Stored data entries:
○ ○ ○
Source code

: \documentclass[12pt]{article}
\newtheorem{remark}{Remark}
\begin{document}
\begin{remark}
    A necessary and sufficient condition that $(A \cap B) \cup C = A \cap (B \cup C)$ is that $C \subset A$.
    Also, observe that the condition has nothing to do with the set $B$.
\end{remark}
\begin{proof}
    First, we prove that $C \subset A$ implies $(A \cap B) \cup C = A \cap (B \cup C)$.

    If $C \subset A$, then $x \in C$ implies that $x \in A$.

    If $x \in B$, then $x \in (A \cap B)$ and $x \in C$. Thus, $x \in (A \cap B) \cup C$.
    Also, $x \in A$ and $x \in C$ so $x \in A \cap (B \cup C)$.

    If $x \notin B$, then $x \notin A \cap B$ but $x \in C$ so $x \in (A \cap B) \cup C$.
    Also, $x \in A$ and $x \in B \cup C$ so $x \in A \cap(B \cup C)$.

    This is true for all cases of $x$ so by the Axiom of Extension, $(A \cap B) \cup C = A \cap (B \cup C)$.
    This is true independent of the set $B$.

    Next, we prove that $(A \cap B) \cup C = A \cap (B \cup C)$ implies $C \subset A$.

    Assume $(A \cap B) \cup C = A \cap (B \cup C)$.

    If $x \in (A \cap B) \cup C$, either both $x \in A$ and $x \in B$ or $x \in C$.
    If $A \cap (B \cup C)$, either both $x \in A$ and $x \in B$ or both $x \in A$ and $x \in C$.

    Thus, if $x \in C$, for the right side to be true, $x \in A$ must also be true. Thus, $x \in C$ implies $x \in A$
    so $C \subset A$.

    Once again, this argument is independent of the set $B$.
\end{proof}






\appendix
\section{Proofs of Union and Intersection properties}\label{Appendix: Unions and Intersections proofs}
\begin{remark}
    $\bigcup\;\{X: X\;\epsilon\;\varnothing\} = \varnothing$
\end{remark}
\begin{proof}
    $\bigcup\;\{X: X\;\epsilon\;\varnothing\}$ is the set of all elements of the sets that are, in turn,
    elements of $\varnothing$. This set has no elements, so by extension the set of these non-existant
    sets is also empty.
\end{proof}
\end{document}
○ ○ ○
Description of the task —
What you return must match the records exactly, line for line.

Output —
Source code

: \documentclass[12pt]{article}
\newtheorem{remark}{Remark}
\begin{document}
\begin{remark}
    A necessary and sufficient condition that $(A \cap B) \cup C = A \cap (B \cup C)$ is that $C \subset A$.
    Also, observe that the condition has nothing to do with the set $B$.
\end{remark}
\begin{proof}
    First, we prove that $C \subset A$ implies $(A \cap B) \cup C = A \cap (B \cup C)$.

    If $C \subset A$, then $x \in C$ implies that $x \in A$.

    If $x \in B$, then $x \in (A \cap B)$ and $x \in C$. Thus, $x \in (A \cap B) \cup C$.
    Also, $x \in A$ and $x \in C$ so $x \in A \cap (B \cup C)$.

    If $x \notin B$, then $x \notin A \cap B$ but $x \in C$ so $x \in (A \cap B) \cup C$.
    Also, $x \in A$ and $x \in B \cup C$ so $x \in A \cap(B \cup C)$.

    This is true for all cases of $x$ so by the Axiom of Extension, $(A \cap B) \cup C = A \cap (B \cup C)$.
    This is true independent of the set $B$.

    Next, we prove that $(A \cap B) \cup C = A \cap (B \cup C)$ implies $C \subset A$.

    Assume $(A \cap B) \cup C = A \cap (B \cup C)$.

    If $x \in (A \cap B) \cup C$, either both $x \in A$ and $x \in B$ or $x \in C$.
    If $A \cap (B \cup C)$, either both $x \in A$ and $x \in B$ or both $x \in A$ and $x \in C$.

    Thus, if $x \in C$, for the right side to be true, $x \in A$ must also be true. Thus, $x \in C$ implies $x \in A$
    so $C \subset A$.

    Once again, this argument is independent of the set $B$.
\end{proof}






\appendix
\section{Proofs of Union and Intersection properties}\label{Appendix: Unions and Intersections proofs}
\begin{remark}
    $\bigcup\;\{X: X\;\epsilon\;\varnothing\} = \varnothing$
\end{remark}
\begin{proof}
    $\bigcup\;\{X: X\;\epsilon\;\varnothing\}$ is the set of all elements of the sets that are, in turn,
    elements of $\varnothing$. This set has no elements, so by extension the set of these non-existant
    sets is also empty.
\end{proof}
\end{document}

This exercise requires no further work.